[Plain-text document sources]
═══

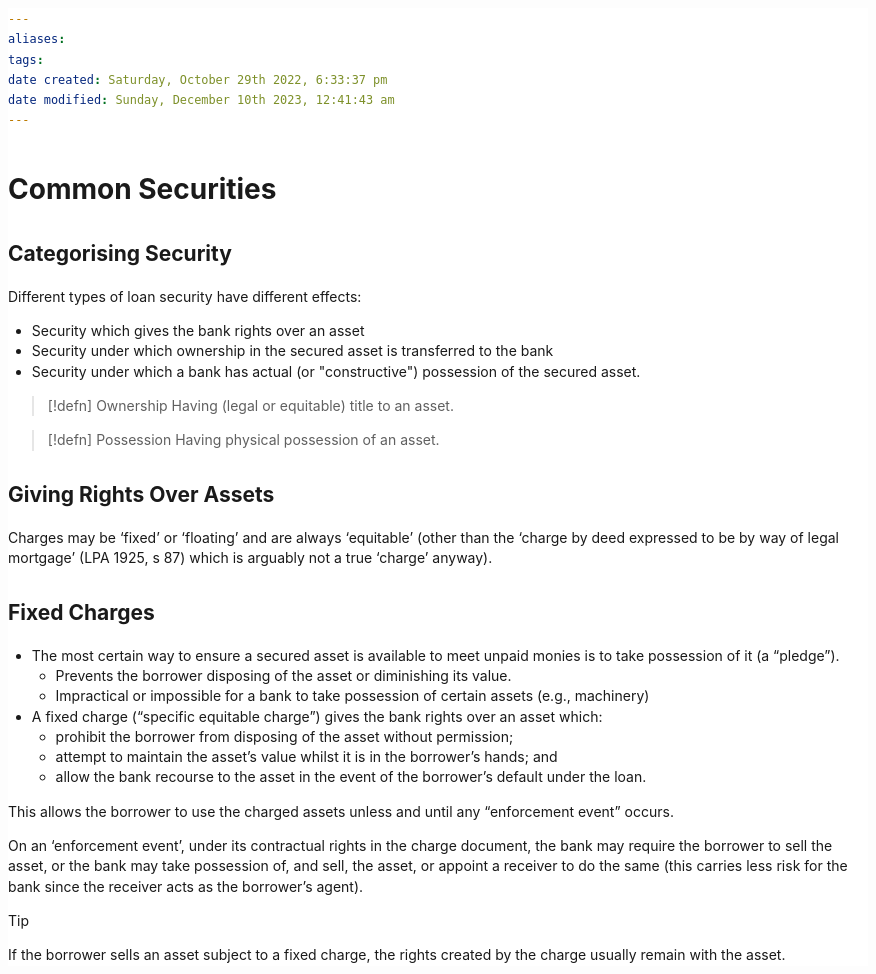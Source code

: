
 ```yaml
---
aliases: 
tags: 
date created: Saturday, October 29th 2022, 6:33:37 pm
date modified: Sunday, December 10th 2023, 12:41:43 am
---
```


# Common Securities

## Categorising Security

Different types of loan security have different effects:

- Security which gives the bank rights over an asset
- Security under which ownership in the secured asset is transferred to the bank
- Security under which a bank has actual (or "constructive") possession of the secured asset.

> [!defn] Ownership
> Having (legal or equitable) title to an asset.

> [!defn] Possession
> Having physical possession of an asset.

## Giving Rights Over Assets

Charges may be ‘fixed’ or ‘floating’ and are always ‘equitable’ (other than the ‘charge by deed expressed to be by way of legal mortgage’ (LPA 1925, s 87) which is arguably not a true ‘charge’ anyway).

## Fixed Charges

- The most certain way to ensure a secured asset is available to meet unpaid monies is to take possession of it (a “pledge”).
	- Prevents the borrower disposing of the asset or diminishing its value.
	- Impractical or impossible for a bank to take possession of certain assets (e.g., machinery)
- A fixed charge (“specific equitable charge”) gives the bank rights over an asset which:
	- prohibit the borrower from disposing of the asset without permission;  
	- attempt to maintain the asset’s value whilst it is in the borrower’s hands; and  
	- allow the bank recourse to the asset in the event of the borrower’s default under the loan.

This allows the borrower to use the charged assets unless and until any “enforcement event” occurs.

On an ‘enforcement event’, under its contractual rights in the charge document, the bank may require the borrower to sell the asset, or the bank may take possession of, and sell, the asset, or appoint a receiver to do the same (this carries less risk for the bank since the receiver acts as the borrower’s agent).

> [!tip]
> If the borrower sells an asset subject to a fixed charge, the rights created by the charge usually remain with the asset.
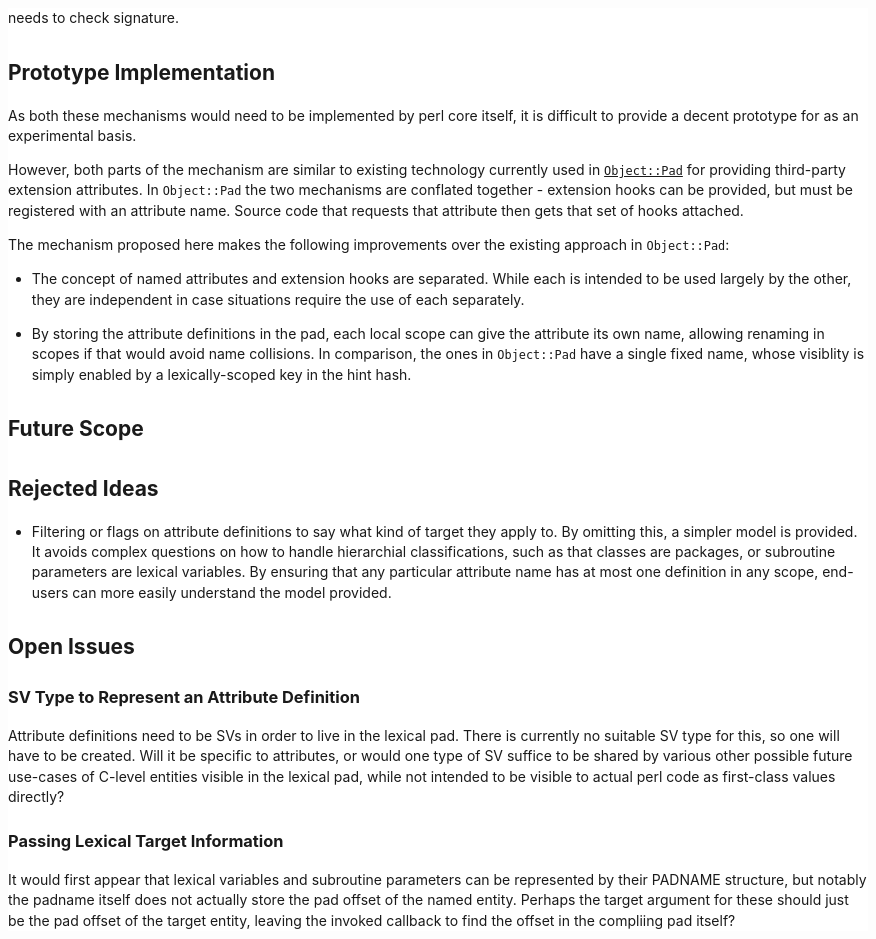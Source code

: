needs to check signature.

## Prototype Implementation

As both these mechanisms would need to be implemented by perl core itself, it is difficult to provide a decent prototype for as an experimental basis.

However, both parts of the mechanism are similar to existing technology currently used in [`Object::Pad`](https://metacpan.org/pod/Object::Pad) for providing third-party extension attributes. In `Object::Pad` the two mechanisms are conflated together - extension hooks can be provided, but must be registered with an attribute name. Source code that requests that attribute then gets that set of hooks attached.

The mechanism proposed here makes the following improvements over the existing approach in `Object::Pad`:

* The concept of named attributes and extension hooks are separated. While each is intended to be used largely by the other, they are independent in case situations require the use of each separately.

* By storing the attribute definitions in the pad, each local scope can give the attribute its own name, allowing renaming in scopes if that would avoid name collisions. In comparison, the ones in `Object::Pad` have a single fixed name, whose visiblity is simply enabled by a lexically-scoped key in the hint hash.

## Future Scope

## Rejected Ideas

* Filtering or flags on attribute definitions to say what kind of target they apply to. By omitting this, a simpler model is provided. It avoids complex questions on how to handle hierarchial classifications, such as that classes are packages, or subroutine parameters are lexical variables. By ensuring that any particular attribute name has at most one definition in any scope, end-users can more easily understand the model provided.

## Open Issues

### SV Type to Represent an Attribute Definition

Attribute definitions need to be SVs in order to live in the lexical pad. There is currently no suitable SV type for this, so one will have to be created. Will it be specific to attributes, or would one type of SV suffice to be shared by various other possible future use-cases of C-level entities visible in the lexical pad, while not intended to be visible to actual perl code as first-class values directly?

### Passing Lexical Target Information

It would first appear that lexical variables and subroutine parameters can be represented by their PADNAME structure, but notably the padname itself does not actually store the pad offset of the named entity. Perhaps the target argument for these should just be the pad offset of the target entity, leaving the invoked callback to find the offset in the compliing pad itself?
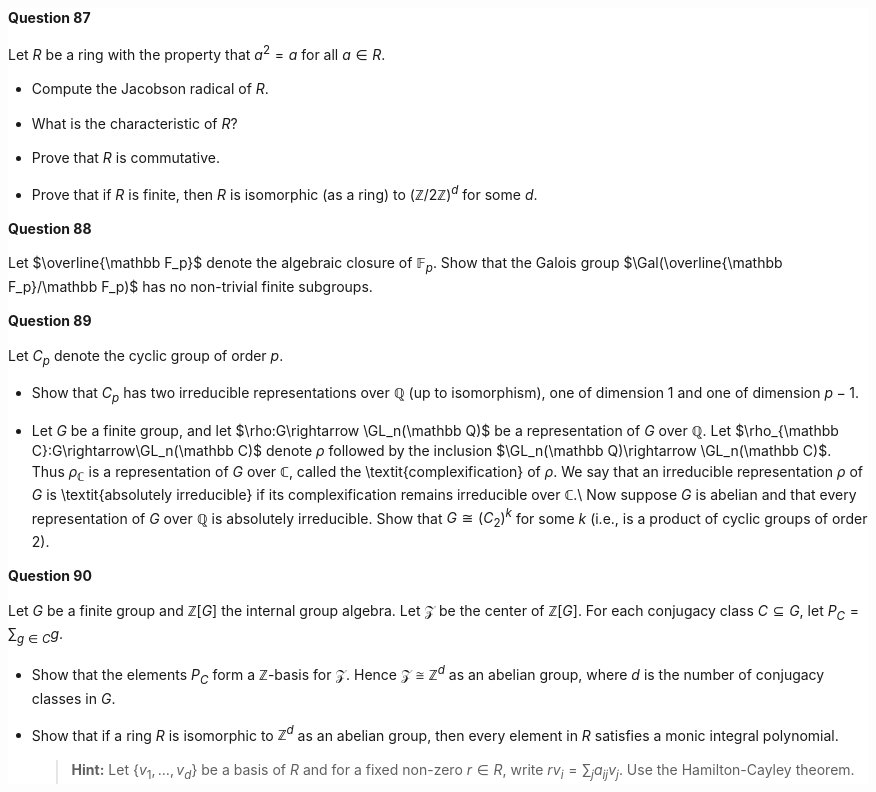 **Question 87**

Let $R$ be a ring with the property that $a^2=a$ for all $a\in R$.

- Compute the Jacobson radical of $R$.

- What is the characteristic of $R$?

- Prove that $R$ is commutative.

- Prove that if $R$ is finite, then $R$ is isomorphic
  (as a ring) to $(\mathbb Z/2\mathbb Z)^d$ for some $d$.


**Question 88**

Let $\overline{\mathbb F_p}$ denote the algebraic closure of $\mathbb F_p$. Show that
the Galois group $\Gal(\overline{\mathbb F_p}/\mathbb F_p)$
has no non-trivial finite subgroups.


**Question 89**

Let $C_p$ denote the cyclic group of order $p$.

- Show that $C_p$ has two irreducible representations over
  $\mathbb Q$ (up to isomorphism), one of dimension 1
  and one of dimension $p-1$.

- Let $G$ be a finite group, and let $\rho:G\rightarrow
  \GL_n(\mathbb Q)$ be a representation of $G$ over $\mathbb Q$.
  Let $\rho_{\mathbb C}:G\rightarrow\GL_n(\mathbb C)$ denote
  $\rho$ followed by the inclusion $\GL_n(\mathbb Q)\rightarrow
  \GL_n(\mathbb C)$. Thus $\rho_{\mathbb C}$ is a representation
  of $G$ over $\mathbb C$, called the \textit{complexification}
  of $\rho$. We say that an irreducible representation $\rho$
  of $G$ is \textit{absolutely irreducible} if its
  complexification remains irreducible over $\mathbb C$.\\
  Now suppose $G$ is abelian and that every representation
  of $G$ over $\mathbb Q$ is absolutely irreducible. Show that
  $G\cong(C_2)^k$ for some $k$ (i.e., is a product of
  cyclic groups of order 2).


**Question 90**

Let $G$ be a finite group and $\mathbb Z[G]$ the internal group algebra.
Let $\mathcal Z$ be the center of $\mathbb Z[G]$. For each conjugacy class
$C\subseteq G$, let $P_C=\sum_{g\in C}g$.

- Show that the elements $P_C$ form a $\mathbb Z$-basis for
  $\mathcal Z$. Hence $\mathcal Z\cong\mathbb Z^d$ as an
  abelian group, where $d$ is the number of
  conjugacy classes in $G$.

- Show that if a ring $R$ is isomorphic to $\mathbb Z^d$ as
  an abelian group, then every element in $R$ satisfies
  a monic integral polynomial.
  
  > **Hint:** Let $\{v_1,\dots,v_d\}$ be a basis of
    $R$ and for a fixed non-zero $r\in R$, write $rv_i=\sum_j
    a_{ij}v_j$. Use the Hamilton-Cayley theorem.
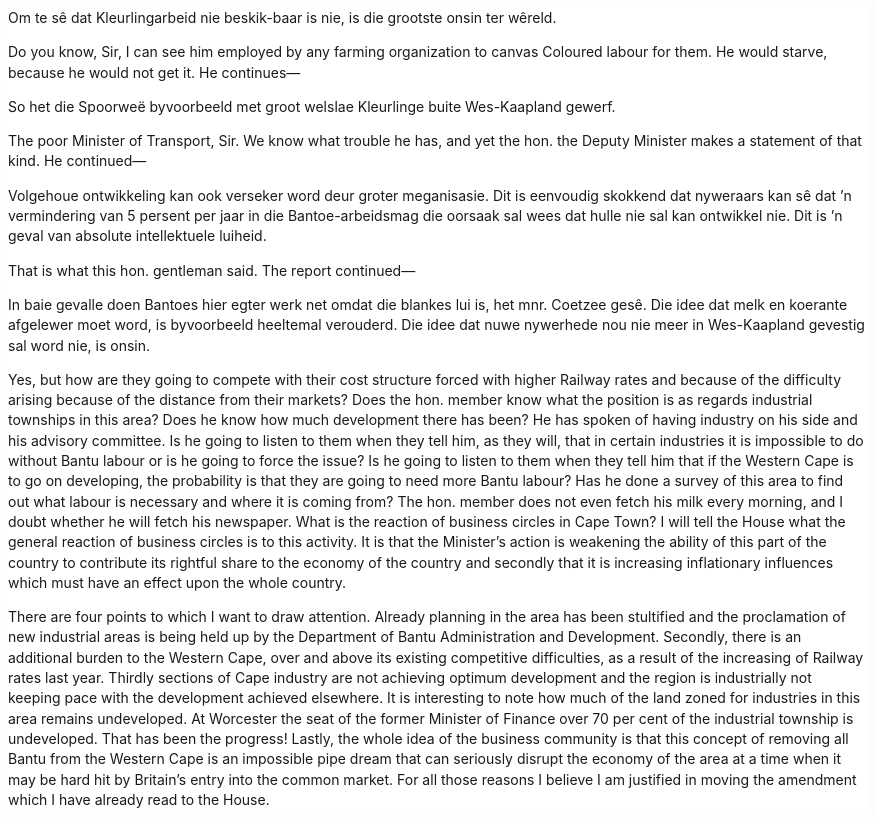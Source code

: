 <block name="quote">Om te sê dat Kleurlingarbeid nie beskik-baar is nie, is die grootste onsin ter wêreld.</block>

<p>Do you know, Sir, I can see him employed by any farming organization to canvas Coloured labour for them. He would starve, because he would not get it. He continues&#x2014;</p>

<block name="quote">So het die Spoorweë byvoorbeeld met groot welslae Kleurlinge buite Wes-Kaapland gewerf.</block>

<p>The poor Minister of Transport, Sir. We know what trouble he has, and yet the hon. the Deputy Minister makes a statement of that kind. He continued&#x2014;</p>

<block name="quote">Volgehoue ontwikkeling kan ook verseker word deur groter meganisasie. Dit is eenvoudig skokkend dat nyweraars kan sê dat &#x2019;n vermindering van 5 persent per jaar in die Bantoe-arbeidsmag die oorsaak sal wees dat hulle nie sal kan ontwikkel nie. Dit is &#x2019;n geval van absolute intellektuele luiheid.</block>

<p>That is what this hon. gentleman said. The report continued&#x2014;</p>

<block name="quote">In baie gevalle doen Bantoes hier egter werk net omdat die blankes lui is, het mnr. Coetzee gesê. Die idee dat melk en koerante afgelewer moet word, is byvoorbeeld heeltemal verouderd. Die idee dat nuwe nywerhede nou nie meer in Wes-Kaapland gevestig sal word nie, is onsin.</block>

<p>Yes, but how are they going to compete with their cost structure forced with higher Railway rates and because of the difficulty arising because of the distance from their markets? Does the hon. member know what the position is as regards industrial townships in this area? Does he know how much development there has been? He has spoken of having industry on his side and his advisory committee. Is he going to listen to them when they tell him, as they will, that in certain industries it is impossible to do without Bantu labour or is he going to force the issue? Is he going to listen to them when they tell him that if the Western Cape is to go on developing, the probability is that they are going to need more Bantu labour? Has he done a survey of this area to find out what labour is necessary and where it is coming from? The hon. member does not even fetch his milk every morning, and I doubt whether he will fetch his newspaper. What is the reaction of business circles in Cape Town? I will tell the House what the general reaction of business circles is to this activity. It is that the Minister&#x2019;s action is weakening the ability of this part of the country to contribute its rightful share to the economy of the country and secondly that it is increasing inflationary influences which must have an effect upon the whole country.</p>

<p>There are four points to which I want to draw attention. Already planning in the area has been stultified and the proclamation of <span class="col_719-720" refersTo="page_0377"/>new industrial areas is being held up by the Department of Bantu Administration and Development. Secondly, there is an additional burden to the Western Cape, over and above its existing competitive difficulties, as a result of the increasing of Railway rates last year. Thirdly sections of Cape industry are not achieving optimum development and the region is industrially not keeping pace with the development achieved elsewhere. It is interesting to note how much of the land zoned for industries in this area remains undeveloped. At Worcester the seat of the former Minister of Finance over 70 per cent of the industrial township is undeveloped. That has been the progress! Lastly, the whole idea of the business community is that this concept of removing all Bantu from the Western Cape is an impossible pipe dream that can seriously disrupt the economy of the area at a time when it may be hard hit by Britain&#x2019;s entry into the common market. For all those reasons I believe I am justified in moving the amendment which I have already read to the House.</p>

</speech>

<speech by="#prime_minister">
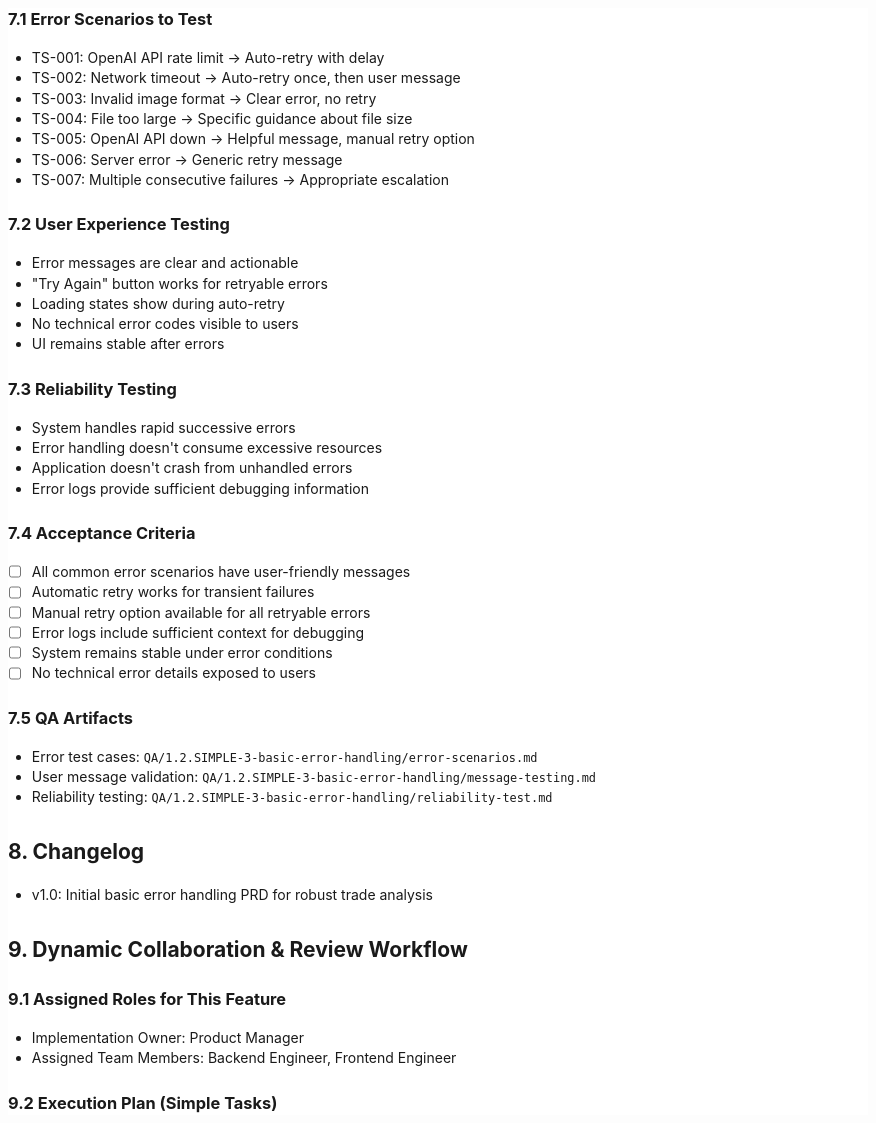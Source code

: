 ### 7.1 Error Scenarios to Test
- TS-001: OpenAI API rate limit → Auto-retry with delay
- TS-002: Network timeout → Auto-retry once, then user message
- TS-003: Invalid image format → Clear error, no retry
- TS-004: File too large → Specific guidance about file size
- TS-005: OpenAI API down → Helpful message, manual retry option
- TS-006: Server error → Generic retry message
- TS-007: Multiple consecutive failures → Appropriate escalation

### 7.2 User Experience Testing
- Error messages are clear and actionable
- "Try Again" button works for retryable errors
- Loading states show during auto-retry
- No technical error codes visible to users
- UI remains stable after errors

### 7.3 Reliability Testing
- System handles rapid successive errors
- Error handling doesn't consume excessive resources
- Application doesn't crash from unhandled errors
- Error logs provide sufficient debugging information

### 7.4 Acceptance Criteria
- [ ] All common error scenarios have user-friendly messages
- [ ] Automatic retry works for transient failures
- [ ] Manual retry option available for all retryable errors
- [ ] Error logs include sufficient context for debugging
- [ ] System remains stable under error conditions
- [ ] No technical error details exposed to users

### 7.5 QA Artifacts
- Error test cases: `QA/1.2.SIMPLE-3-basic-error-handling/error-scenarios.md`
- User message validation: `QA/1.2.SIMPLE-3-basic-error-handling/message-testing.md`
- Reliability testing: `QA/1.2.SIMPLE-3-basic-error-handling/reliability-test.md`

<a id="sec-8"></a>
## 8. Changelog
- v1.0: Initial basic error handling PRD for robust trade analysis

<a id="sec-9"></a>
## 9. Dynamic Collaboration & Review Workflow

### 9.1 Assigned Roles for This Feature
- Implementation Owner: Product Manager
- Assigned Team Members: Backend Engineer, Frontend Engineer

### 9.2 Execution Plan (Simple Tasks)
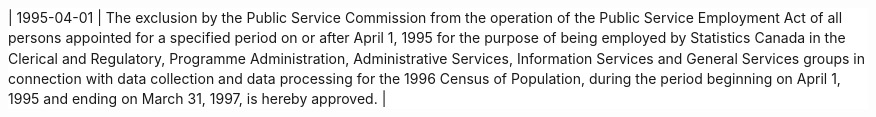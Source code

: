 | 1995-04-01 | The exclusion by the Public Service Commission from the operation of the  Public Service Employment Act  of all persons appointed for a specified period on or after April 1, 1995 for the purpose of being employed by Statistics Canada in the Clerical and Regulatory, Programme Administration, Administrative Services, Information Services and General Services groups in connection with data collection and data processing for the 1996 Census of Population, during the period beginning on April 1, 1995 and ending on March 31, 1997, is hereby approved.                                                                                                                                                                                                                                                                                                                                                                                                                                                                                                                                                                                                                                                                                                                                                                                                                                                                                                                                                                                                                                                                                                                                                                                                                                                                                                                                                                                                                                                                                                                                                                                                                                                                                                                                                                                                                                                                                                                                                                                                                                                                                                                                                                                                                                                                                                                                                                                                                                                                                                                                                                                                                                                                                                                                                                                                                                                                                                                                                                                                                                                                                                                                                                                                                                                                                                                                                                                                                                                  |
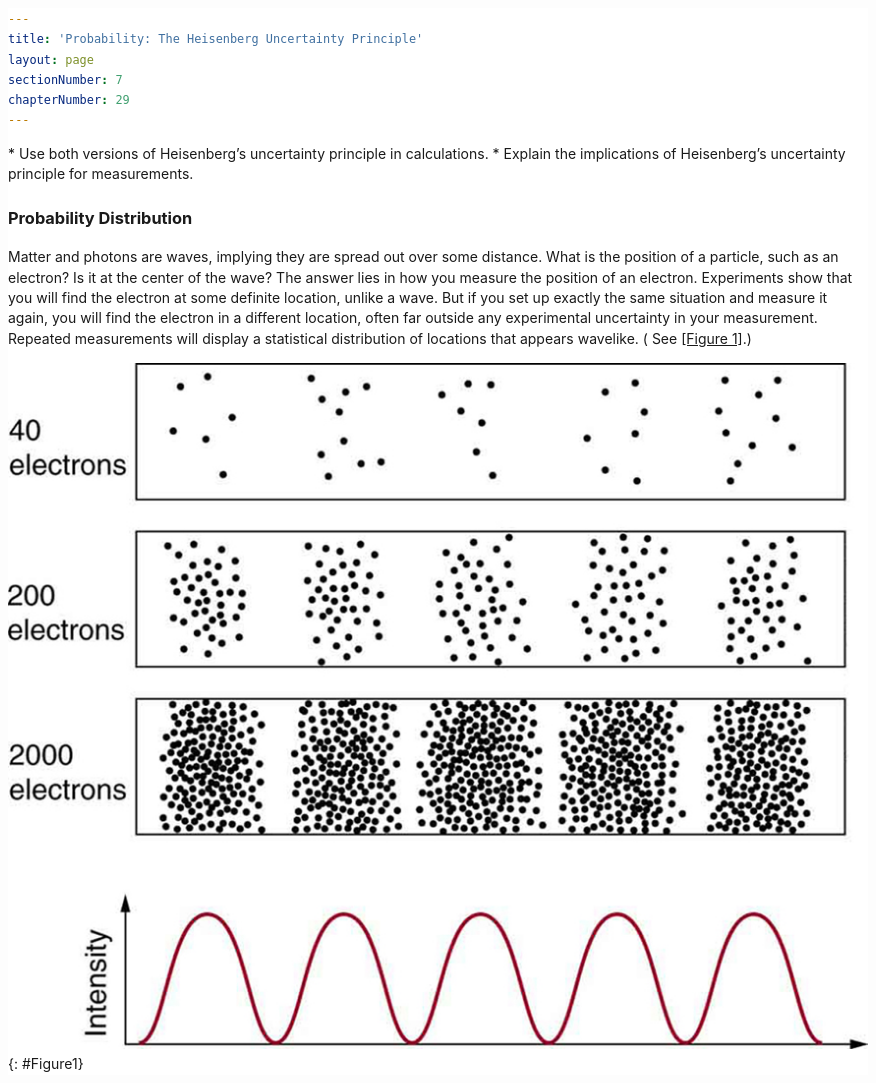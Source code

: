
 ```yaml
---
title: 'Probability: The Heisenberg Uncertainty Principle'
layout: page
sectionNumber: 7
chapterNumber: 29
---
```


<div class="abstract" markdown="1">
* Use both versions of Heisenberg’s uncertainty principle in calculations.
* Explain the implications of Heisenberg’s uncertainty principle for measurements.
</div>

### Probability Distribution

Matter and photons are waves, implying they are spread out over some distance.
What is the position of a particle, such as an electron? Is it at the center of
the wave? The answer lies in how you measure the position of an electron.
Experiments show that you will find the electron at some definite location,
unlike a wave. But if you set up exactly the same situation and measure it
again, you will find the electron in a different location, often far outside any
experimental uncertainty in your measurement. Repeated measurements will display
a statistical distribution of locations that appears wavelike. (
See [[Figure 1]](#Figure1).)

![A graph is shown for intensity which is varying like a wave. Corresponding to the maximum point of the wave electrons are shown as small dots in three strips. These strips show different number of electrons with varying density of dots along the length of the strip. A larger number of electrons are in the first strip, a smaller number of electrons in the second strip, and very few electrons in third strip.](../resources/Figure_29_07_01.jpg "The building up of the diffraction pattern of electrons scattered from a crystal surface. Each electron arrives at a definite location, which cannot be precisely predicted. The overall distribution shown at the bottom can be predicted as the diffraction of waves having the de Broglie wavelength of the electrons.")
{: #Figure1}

═══

» Exercise
Begin at the first line of the data above and repeat each line exactly, stopping after the line containing "Different types of". Omit the pictures.

» Task solution
Source code

:
 ```yaml
---
aliases: 
tags: 
date created: Saturday, October 29th 2022, 6:33:37 pm
date modified: Sunday, December 10th 2023, 12:41:43 am
---
```


# Common Securities

## Categorising Security

Different types of loan security have different effects:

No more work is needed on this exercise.